Image

OPENING KEYNOTE PANEL

Sustainability for open source web archiving tools

Lauren Ko1, Tessa Walsh3, Neil Jefferies4, Clare Stanton5, Yves Maurer6, Olga Holownia2

1University of North Texas Libraries, United States of America; 2International Internet Preservation Consortium, United States of America; 3Webrecorder; 4Open Preservation Foundation, United Kingdom; 5Library Innovation Lab at Harvard Law School, United States of America; 6National Library of Luxembourg; 

For over 25 years, the critical infrastructure of web archiving – including core functions such as capture, indexing, and replay – has depended on open source tools. While the premise of open source code is vital for collaboration and the only option for many users to achieve their web archiving initiatives, maintaining and sustaining these tools remains a persistent challenge for the community, regardless of the scale of their archiving operations.

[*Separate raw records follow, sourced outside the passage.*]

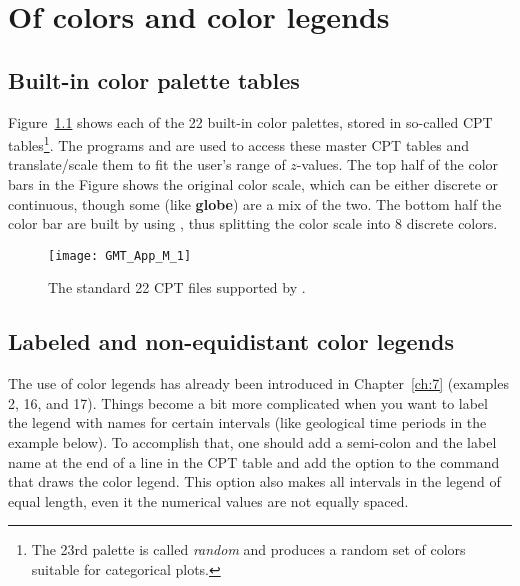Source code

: %
%
\chapter{Of colors and color legends}
\label{app:M}
\section{Built-in color palette tables}
\thispagestyle{headings}

Figure~\ref{fig:GMT_App_M_1} shows each of the 22 built-in color palettes,
stored in so-called CPT tables\footnote{The 23rd palette is called \emph{random}
and produces a random set of colors suitable for categorical plots.}.
The programs  and  are used to access these master CPT tables
and translate/scale them to fit the user's range of $z$-values.
The top half of the color bars in the Figure shows the original color scale, which can be either discrete or
continuous, though some (like \textbf{globe}) are a mix of the two.
The bottom half the color bar are built by using
 , thus splitting the color scale into 8 discrete colors.

\begin{figure}[h]
\centering
\texttt{[image: GMT\_App\_M\_1]}
\caption{The standard 22 CPT files supported by \gmt.}
\label{fig:GMT_App_M_1}
\end{figure}

\section{Labeled and non-equidistant color legends}
\label{app:colorbars}
The use of color legends has already been introduced in Chapter~\ref{ch:7} (examples 2, 16, and 17). Things become a bit more complicated when you want to label the legend with names for certain intervals (like geological time periods in the example below). To accomplish that, one should add a semi-colon and the label name at the end of a line in the CPT table and add the  option to the  command that draws the color legend. This option also makes all intervals in the legend of equal length, even it the numerical values are not equally spaced.


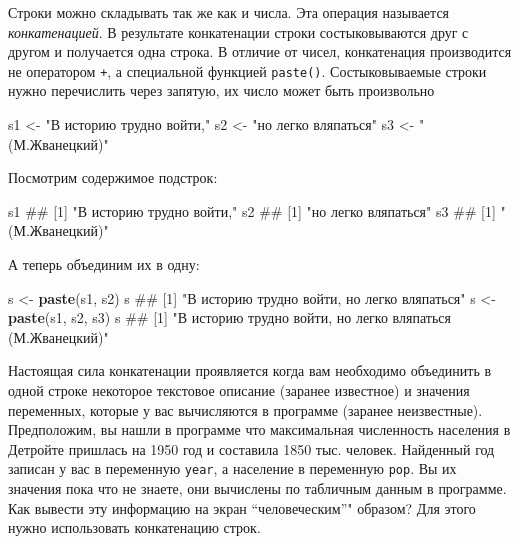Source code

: \documentclass[]{book}
\newenvironment{Shaded}{\begin{snugshade}}{\end{snugshade}}
\newcommand{\KeywordTok}[1]{\textcolor[rgb]{0.13,0.29,0.53}{\textbf{#1}}}
\newcommand{\StringTok}[1]{\textcolor[rgb]{0.31,0.60,0.02}{#1}}
\newcommand{\NormalTok}[1]{#1}
\begin{document}
Строки можно складывать так же как и числа. Эта операция называется
\emph{конкатенацией}. В результате конкатенации строки состыковываются
друг с другом и получается одна строка. В отличие от чисел, конкатенация
производится не оператором \texttt{+}, а специальной функцией
\texttt{paste()}. Состыковываемые строки нужно перечислить через
запятую, их число может быть произвольно

\begin{Shaded}
\begin{Highlighting}[]
\NormalTok{s1 <-}\StringTok{ "В историю трудно войти,"}
\NormalTok{s2 <-}\StringTok{ "но легко вляпаться"}
\NormalTok{s3 <-}\StringTok{ "(М.Жванецкий)"}
\end{Highlighting}
\end{Shaded}

Посмотрим содержимое подстрок:

\begin{Shaded}
\begin{Highlighting}[]
\NormalTok{s1}
\NormalTok{## [1] "В историю трудно войти,"}
\NormalTok{s2}
\NormalTok{## [1] "но легко вляпаться"}
\NormalTok{s3}
\NormalTok{## [1] "(М.Жванецкий)"}
\end{Highlighting}
\end{Shaded}

А теперь объединим их в одну:

\begin{Shaded}
\begin{Highlighting}[]
\NormalTok{s <-}\StringTok{ }\KeywordTok{paste}\NormalTok{(s1, s2)}
\NormalTok{s}
\NormalTok{## [1] "В историю трудно войти, но легко вляпаться"}
\NormalTok{s <-}\StringTok{ }\KeywordTok{paste}\NormalTok{(s1, s2, s3)}
\NormalTok{s}
\NormalTok{## [1] "В историю трудно войти, но легко вляпаться (М.Жванецкий)"}
\end{Highlighting}
\end{Shaded}

Настоящая сила конкатенации проявляется когда вам необходимо объединить
в одной строке некоторое текстовое описание (заранее известное) и
значения переменных, которые у вас вычисляются в программе (заранее
неизвестные). Предположим, вы нашли в программе что максимальная
численность населения в Детройте пришлась на 1950 год и составила 1850
тыс. человек. Найденный год записан у вас в переменную \texttt{year}, а
население в переменную \texttt{pop}. Вы их значения пока что не знаете,
они вычислены по табличным данным в программе. Как вывести эту
информацию на экран ``человеческим''" образом? Для этого нужно
использовать конкатенацию строк.
\end{document}
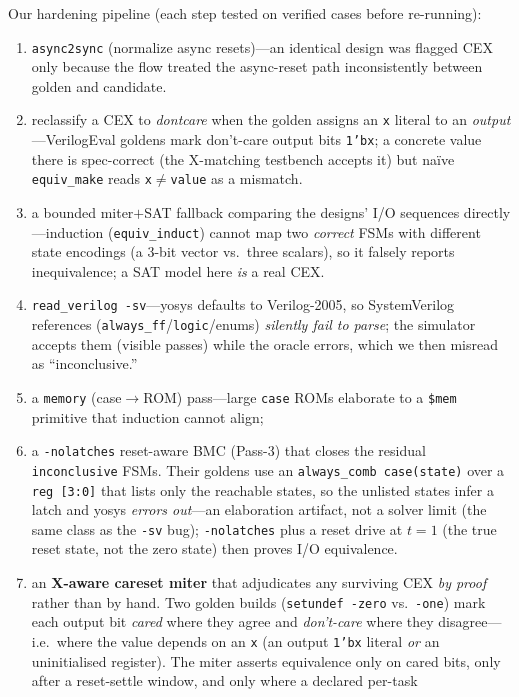 \documentclass[10pt]{article}
\newcommand{\code}[1]{\texttt{#1}}
\begin{document}
Our hardening pipeline (each step tested on verified cases before re-running):
\begin{enumerate}[leftmargin=*,topsep=2pt,itemsep=1pt]
\item \code{async2sync} (normalize async resets)---an identical design was flagged CEX only because
the flow treated the async-reset path inconsistently between golden and candidate.
\item reclassify a CEX to \emph{dontcare} when the golden assigns an \code{x} literal to an
\emph{output}---VerilogEval goldens mark don't-care output bits \code{1'bx}; a concrete value there is
spec-correct (the X-matching testbench accepts it) but na\"ive \code{equiv\_make} reads
\code{x}$\ne$\code{value} as a mismatch.
\item a bounded miter$+$SAT fallback comparing the designs' I/O sequences directly---induction
(\code{equiv\_induct}) cannot map two \emph{correct} FSMs with different state encodings (a 3-bit
vector vs.\ three scalars), so it falsely reports inequivalence; a SAT model here \emph{is} a real CEX.
\item \code{read\_verilog -sv}---yosys defaults to Verilog-2005, so SystemVerilog references
(\code{always\_ff}/\code{logic}/enums) \emph{silently fail to parse}; the simulator accepts them
(visible passes) while the oracle errors, which we then misread as ``inconclusive.''
\item a \code{memory} (case$\to$ROM) pass---large \code{case} ROMs elaborate to a \code{\$mem}
primitive that induction cannot align;
\item a \code{-nolatches} reset-aware BMC (Pass-3) that closes the residual \code{inconclusive}
FSMs. Their goldens use an \code{always\_comb case(state)} over a \code{reg [3:0]} that lists only the
reachable states, so the unlisted states infer a latch and yosys \emph{errors out}---an elaboration
artifact, not a solver limit (the same class as the \code{-sv} bug); \code{-nolatches} plus a reset
drive at $t{=}1$ (the true reset state, not the zero state) then proves I/O equivalence.
\item an \textbf{X-aware careset miter} that adjudicates any surviving CEX \emph{by proof} rather than
by hand. Two golden builds (\code{setundef -zero} vs.\ \code{-one}) mark each output bit \emph{cared}
where they agree and \emph{don't-care} where they disagree---i.e.\ where the value depends on an
\code{x} (an output \code{1'bx} literal \emph{or} an uninitialised register). The miter asserts
equivalence only on cared bits, only after a reset-settle window, and only where a declared per-task

\end{enumerate}
\end{document}
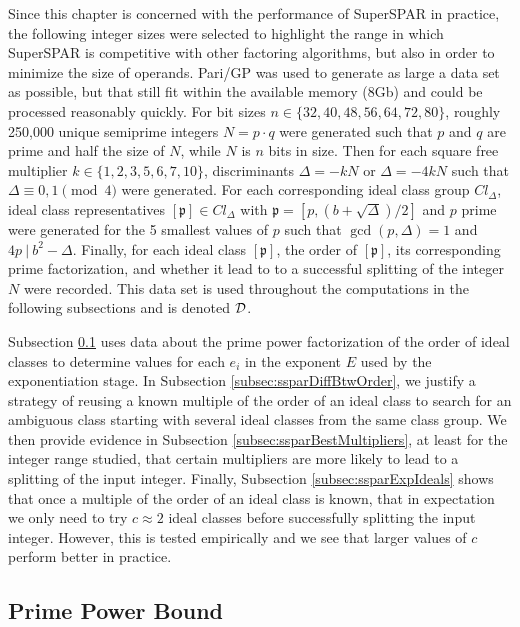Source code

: \documentclass{ucalgthes1}
\theoremstyle{definition}
\newcommand{\ideal}{\mathfrak}
\newcommand{\idealclass}[1]{\left[ \ideal #1 \right]}
\begin{document}
Since this chapter is concerned with the performance of SuperSPAR in practice, the following integer sizes were selected to highlight the range in which SuperSPAR is competitive with other factoring algorithms, but also in order to minimize the size of operands.  Pari/GP was used to generate as large a data set as possible, but that still fit within the available memory (8Gb) and could be processed reasonably quickly.  For bit sizes $n \in \{32, 40, 48, 56, 64, 72, 80\}$, roughly 250,000 unique semiprime integers $N = p \cdot q$ were generated such that $p$ and $q$ are prime and half the size of $N$, while $N$ is $n$ bits in size.  Then for each square free multiplier $k \in \{1, 2, 3, 5, 6, 7, 10\}$, discriminants $\Delta = -kN$ or $\Delta = -4kN$ such that $\Delta \equiv 0, 1 \pmod 4$ were generated.  For each corresponding ideal class group $Cl_\Delta$, ideal class representatives $\idealclass p \in Cl_\Delta$ with $\ideal p = [p, (b+\sqrt\Delta)/2]$ and $p$ prime were generated for the 5 smallest values of $p$ such that $\gcd(p, \Delta) = 1$ and $4p ~|~ b^2 - \Delta$.  Finally, for each ideal class $\idealclass p$, the order of $\idealclass p$, its corresponding prime factorization, and whether it lead to to a successful splitting of the integer $N$ were recorded.  This data set is used throughout the computations in the following subsections and is denoted $\mathcal D$.

Subsection \ref{subsec:ssparPrimePowerBound} uses data about the prime power factorization of the order of ideal classes to determine values for each $e_i$ in the exponent $E$ used by the exponentiation stage.  In Subsection \ref{subsec:ssparDiffBtwOrder}, we justify a strategy of reusing a known multiple of the order of an ideal class to search for an ambiguous class starting with several ideal classes from the same class group.  We then provide evidence in Subsection \ref{subsec:ssparBestMultipliers}, at least for the integer range studied, that certain multipliers are more likely to lead to a splitting of the input integer.  Finally, Subsection \ref{subsec:ssparExpIdeals} shows that once a multiple of the order of an ideal class is known, that in expectation we only need to try $c \approx 2$ ideal classes before successfully splitting the input integer.  However, this is tested empirically and we see that larger values of $c$ perform better in practice.


\subsection{Prime Power Bound}
\label{subsec:ssparPrimePowerBound}
\end{document}
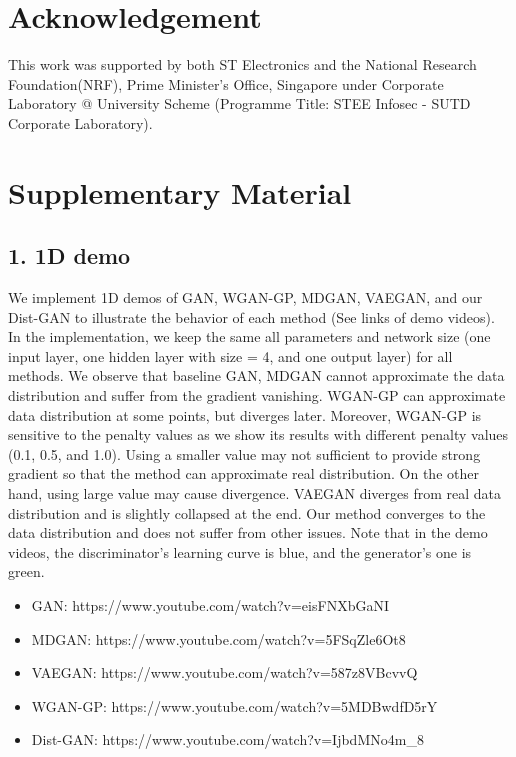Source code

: \documentclass[runningheads]{llncs}
\begin{document}
\section*{Acknowledgement}

This work was supported by both ST Electronics and the National Research Foundation(NRF), Prime Minister's Office, Singapore under Corporate Laboratory @ University Scheme (Programme Title: STEE Infosec - SUTD Corporate Laboratory). 
\clearpage






\section*{Supplementary Material}

\subsection*{1. 1D demo}

We implement 1D demos of GAN, WGAN-GP, MDGAN, VAEGAN, and our Dist-GAN to illustrate the behavior of each method (See links of demo videos). In the implementation, we keep the same all parameters and network size (one input layer, one hidden layer with size = 4, and one output layer) for all methods. We observe that baseline GAN, MDGAN cannot approximate the data distribution and suffer from the gradient vanishing. WGAN-GP can approximate data distribution at some points, but diverges later. Moreover, WGAN-GP is sensitive to the penalty values as we show its results with different penalty values (0.1, 0.5, and 1.0). Using a  smaller value may not sufficient to provide strong gradient so that the method can approximate real distribution. On the other hand, using large value may cause divergence. VAEGAN diverges from real data distribution and is slightly collapsed at the end. Our method converges to the data distribution and does not suffer from other issues. Note that in the demo videos, the discriminator's learning curve is blue, and the generator's one is green.

\begin{itemize}
\item GAN: https://www.youtube.com/watch?v=eisFNXbGaNI
\item MDGAN: https://www.youtube.com/watch?v=5FSqZle6Ot8
\item VAEGAN: https://www.youtube.com/watch?v=587z8VBcvvQ
\item WGAN-GP: https://www.youtube.com/watch?v=5MDBwdfD5rY
\item Dist-GAN: https://www.youtube.com/watch?v=IjbdMNo4m\_8
\end{itemize}
\end{document}
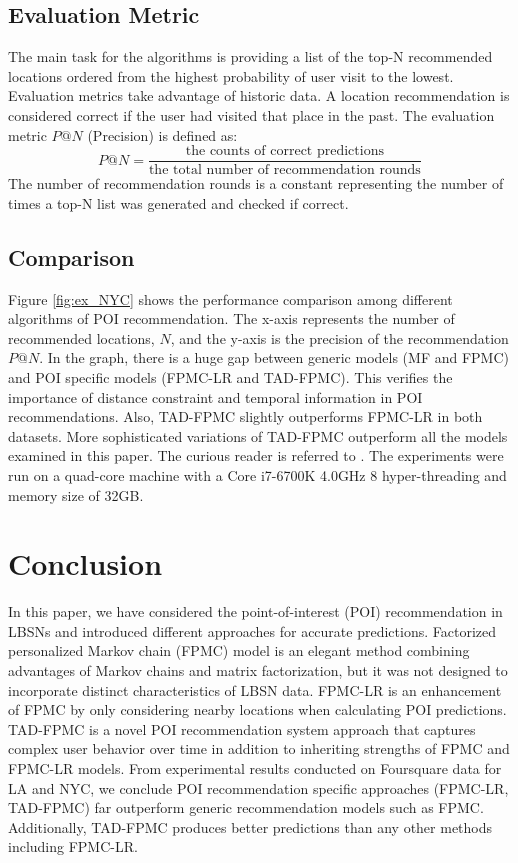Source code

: \documentclass{sig-alternate}
\begin{document}
\subsection{Evaluation Metric}
\label{metic}
The main task for the algorithms is providing a list of the top-N recommended locations
ordered from the highest probability of user visit to the lowest. Evaluation metrics take advantage of historic data.  
A location recommendation is considered correct if the user had visited that place in the past. 
The evaluation metric $P@N$ (Precision) is defined as:
\begin{equation}
	P@N = \frac{\textrm{the counts of correct predictions}} {\textrm{the total number of recommendation rounds}}
\label{eq:P@N}
\end{equation}
The number of recommendation rounds is a constant representing the number of times a top-N list was 
generated and checked if correct.

\subsection{Comparison}
\label{comparison}
Figure \ref{fig:ex_NYC} shows the performance comparison among different algorithms of POI recommendation. 
The x-axis represents the number of recommended locations, $N$, and the y-axis 
is the precision of the recommendation $P@N$. In the graph, there is a huge gap 
between generic models (MF and FPMC) and POI specific models (FPMC-LR and TAD-FPMC). 
This verifies the importance of distance constraint and temporal information in POI recommendations. 
Also, TAD-FPMC slightly outperforms FPMC-LR in both datasets. More sophisticated variations of TAD-FPMC outperform 
all the models examined in this paper. The curious reader is referred to \cite{Li:2017}.
The experiments were run on a quad-core machine with a Core i7-6700K 4.0GHz 8 hyper-threading and memory size of 32GB. \cite{Li:2017} 

\section{Conclusion}
\label{sec:conclusion}

In this paper, we have considered the point-of-interest (POI) recommendation in LBSNs 
and introduced different approaches for accurate predictions. Factorized personalized Markov 
chain (FPMC) model is an elegant method combining advantages of Markov chains and matrix factorization,
but it was not designed to incorporate distinct characteristics of LBSN data. FPMC-LR is an enhancement 
of FPMC by only considering nearby locations when calculating POI predictions. TAD-FPMC is a novel 
POI recommendation system approach that captures complex user behavior over time in addition to inheriting strengths 
of FPMC and FPMC-LR models. From experimental results conducted on Foursquare data for LA and NYC, we conclude 
POI recommendation specific approaches (FPMC-LR, TAD-FPMC) far outperform generic recommendation models such as FPMC.
Additionally, TAD-FPMC produces better predictions than any other methods including FPMC-LR.
\end{document}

An ongoing survey of web archiving tool usage shows a majority of institutions dependent on open source products, including a replay tool initially released a dozen years ago and a crawler that has surpassed twenty years in age, despite the original project developers having shifted resources elsewhere. Aging codebases and unmaintained external dependencies, lead developers moving on from projects, shifts in web technologies that render older software less effective, and fewer funding opportunities available to open source projects are only some of the threats to the web archiving infrastructure employed by many institutions.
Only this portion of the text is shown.